#### [TASK BRIEF]
Repeat word for word, please, only the lines from the one that includes "- Switch to different video source" through the final line of the data.

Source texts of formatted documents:
========================

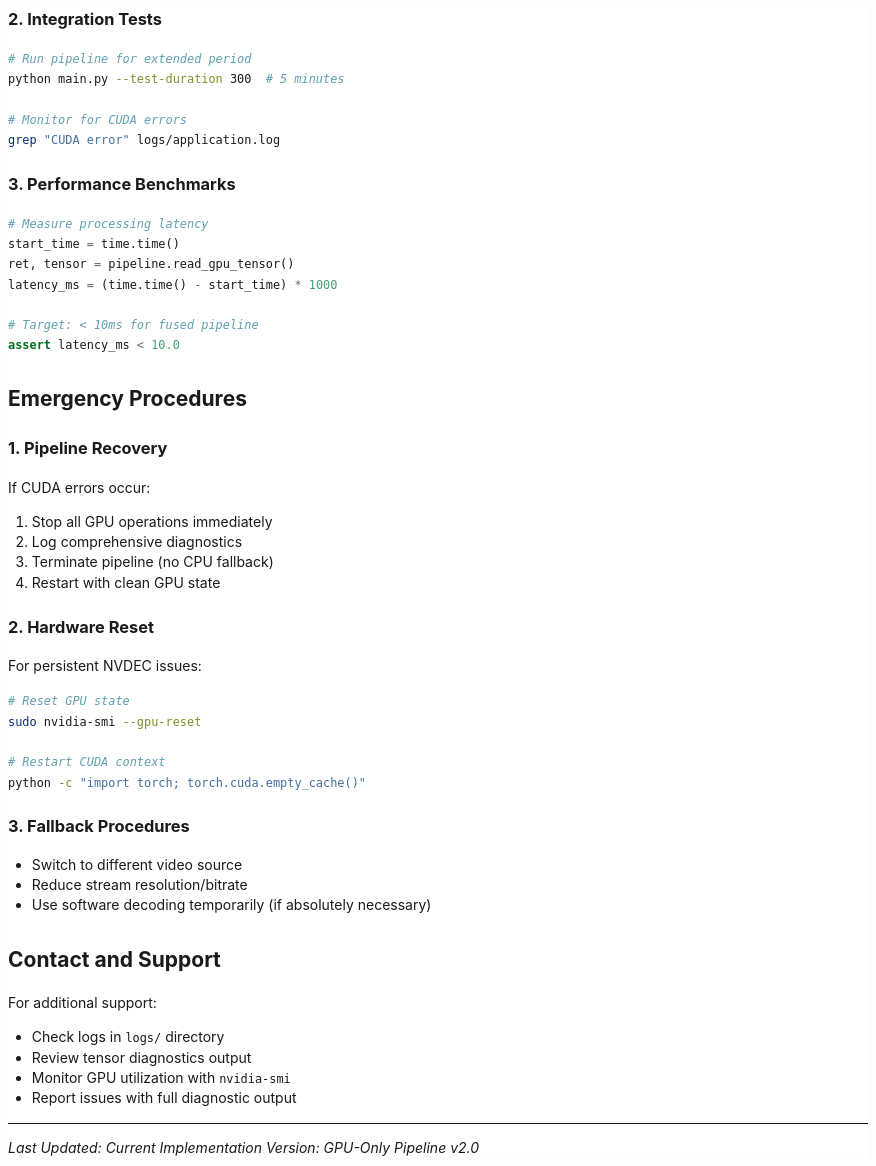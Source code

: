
 ```python
```

### 2. Integration Tests
```bash
# Run pipeline for extended period
python main.py --test-duration 300  # 5 minutes

# Monitor for CUDA errors
grep "CUDA error" logs/application.log
```

### 3. Performance Benchmarks
```python
# Measure processing latency
start_time = time.time()
ret, tensor = pipeline.read_gpu_tensor()
latency_ms = (time.time() - start_time) * 1000

# Target: < 10ms for fused pipeline
assert latency_ms < 10.0
```

## Emergency Procedures

### 1. Pipeline Recovery
If CUDA errors occur:
1. Stop all GPU operations immediately
2. Log comprehensive diagnostics
3. Terminate pipeline (no CPU fallback)
4. Restart with clean GPU state

### 2. Hardware Reset
For persistent NVDEC issues:
```bash
# Reset GPU state
sudo nvidia-smi --gpu-reset

# Restart CUDA context
python -c "import torch; torch.cuda.empty_cache()"
```

### 3. Fallback Procedures
- Switch to different video source
- Reduce stream resolution/bitrate
- Use software decoding temporarily (if absolutely necessary)

## Contact and Support

For additional support:
- Check logs in `logs/` directory
- Review tensor diagnostics output
- Monitor GPU utilization with `nvidia-smi`
- Report issues with full diagnostic output

---

*Last Updated: Current Implementation*
*Version: GPU-Only Pipeline v2.0*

========================

#### [YOUR RESPONSE]
- Switch to different video source
- Reduce stream resolution/bitrate
- Use software decoding temporarily (if absolutely necessary)

## Contact and Support

For additional support:
- Check logs in `logs/` directory
- Review tensor diagnostics output
- Monitor GPU utilization with `nvidia-smi`
- Report issues with full diagnostic output

---

*Last Updated: Current Implementation*
*Version: GPU-Only Pipeline v2.0*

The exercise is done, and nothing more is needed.